Bug #72123 Spurious lock_wait_timeout_thread wakeup in lock_wait_suspend_thread()
Submitted: 25 Mar 2014 14:12 Modified: 27 Mar 2014 17:32
Reporter: Inaam Rana (OCA) Email Updates:
Status: Verified Impact on me:
None 
Category:MySQL Server: InnoDB storage engine Severity:S3 (Non-critical)
Version:5.6, 5.6.18 OS:Any
Assigned to: CPU Architecture:Any
Triage: Needs Triage: D3 (Medium)

[25 Mar 2014 14:12] Inaam Rana
Description:
When a query thread has to wait on a rec or table lock it goes to sleep by calling lock_wait_suspend_thread(). In this function before starting the wait we do the following:

        /* Wake the lock timeout monitor thread, if it is suspended */

        os_event_set(lock_sys->timeout_event);

This is totally unnecessary because lock timeout monitor thread wakes up every second to release waiting threads.

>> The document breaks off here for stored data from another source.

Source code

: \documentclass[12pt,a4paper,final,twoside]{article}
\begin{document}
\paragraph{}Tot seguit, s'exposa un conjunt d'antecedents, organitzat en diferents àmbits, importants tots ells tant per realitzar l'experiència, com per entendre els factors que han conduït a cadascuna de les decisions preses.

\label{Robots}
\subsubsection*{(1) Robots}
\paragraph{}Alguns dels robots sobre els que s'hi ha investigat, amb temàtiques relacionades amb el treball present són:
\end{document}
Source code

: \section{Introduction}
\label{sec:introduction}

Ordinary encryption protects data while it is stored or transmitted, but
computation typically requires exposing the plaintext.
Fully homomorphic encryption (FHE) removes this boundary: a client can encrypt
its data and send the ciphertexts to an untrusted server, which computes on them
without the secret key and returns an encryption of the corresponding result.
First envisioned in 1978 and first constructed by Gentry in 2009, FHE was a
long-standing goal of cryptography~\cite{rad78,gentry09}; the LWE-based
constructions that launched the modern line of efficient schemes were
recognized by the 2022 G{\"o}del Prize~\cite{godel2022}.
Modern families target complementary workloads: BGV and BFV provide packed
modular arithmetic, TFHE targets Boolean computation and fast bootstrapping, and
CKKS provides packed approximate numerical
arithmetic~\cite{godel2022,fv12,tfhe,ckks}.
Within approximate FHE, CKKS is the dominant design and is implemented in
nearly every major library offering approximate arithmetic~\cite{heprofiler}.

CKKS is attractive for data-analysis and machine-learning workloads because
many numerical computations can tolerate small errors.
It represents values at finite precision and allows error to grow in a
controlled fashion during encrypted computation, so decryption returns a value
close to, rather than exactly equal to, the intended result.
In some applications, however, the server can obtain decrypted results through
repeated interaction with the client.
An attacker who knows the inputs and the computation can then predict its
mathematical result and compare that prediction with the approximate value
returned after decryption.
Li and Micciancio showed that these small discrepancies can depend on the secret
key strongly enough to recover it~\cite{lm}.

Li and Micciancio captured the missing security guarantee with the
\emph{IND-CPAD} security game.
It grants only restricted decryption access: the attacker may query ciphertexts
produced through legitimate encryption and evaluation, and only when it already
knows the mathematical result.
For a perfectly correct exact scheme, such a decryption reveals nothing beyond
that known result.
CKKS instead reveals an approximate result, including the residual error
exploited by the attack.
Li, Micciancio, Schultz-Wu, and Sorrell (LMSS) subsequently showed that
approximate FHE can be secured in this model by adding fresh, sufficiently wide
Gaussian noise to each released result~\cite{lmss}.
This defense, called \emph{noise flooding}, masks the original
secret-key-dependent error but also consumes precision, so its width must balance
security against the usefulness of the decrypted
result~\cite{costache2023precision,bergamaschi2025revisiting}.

There is no need to wake it up when we are going to start a wait.

On a heavily contended system we can have hundreds of threads waiting for locks. What this extra wakeup call does is that whenever a thread is about to start a wait it forces the lock monitor out of sleep and then the lock monitor scans the list of waiting threads checking for timeout. This scan is done under lock_wait_mutex which is already heavily contended under such workloads. There is significant performance gain to be had for such workloads by removing this spurious wakeup call.

On a related note, there are various other wakeup calls for lock_monitor thread in the code. These calls are actually meant for srv_monitor_thread as they relate to printing monitor output and lock monitor has nothing to do with printing stuff.

irana@tw-mbp-irana:~/workspace/mysql-5.6/storage/innobase$ grep -riIn timeout_event .
./buf/buf0lru.cc:1213:			os_event_set(lock_sys->timeout_event);
./buf/buf0lru.cc:1341:		os_event_set(lock_sys->timeout_event);
./handler/ha_innodb.cc:15732:	os_event_set(lock_sys->timeout_event);
./include/lock0lock.h:941:	os_event_t	timeout_event;		/*!< Set to the event that is
./lock/lock0lock.cc:614:	lock_sys->timeout_event = os_event_create();
./lock/lock0wait.cc:264:	os_event_set(lock_sys->timeout_event);
./lock/lock0wait.cc:487:	os_event_t	event = lock_sys->timeout_event;
./row/row0mysql.cc:2196:		os_event_set(lock_sys->timeout_event);
./row/row0mysql.cc:2202:		os_event_set(lock_sys->timeout_event);
./row/row0mysql.cc:2207:		os_event_set(lock_sys->timeout_event);
./row/row0mysql.cc:2212:		os_event_set(lock_sys->timeout_event);
./srv/srv0srv.cc:1931:	os_event_set(lock_sys->timeout_event);
./srv/srv0start.cc:2913:			os_event_set(lock_sys->timeout_event);
./sync/sync0arr.cc:1014:		os_event_set(lock_sys->timeout_event);

How to repeat:
Create a heavy workload contending on record locks. The easiest way may be to have hundred of threads updating the same row. Note os waits on lock wait mutex.
Comment out the os_event_set(lock_sys->timeout_event) from lock_wait_suspend_thread() an rerun the test. Note the decrease in os waits on lock wait mutex.

Suggested fix:
Don't make the spurious call in lock_wait_suspend_thread(). Also fix other calls where the actual target should have been srv_monitor_thread. I'll upload a patch for this.
[25 Mar 2014 20:34] Sveta Smirnova
Thank you for the report.

I cannot repeat described behavior:

I created a table: create table t1(f1 int not null auto_increment primary key, f2 varchar(255), f3 timestamp) engine=innodb; inserted 10 rows into it, then updated row with f1=5 in 50 threads.

Results without change:

select EVENT_NAME, COUNT_STAR from events_waits_summary_by_instance where event_name like '%lock_wait_mutex'

1001596

Results with change:

select EVENT_NAME, COUNT_STAR from events_waits_summary_by_instance where event_name like '%lock_wait_mutex'

1065390

I run query 
select EVENT_NAME, COUNT_STAR from events_waits_summary_by_instance where event_name like '%lock_wait_mutex' before test and COUNT_STAR showed miserable values: 42 for the test without change and 175 for the test with change.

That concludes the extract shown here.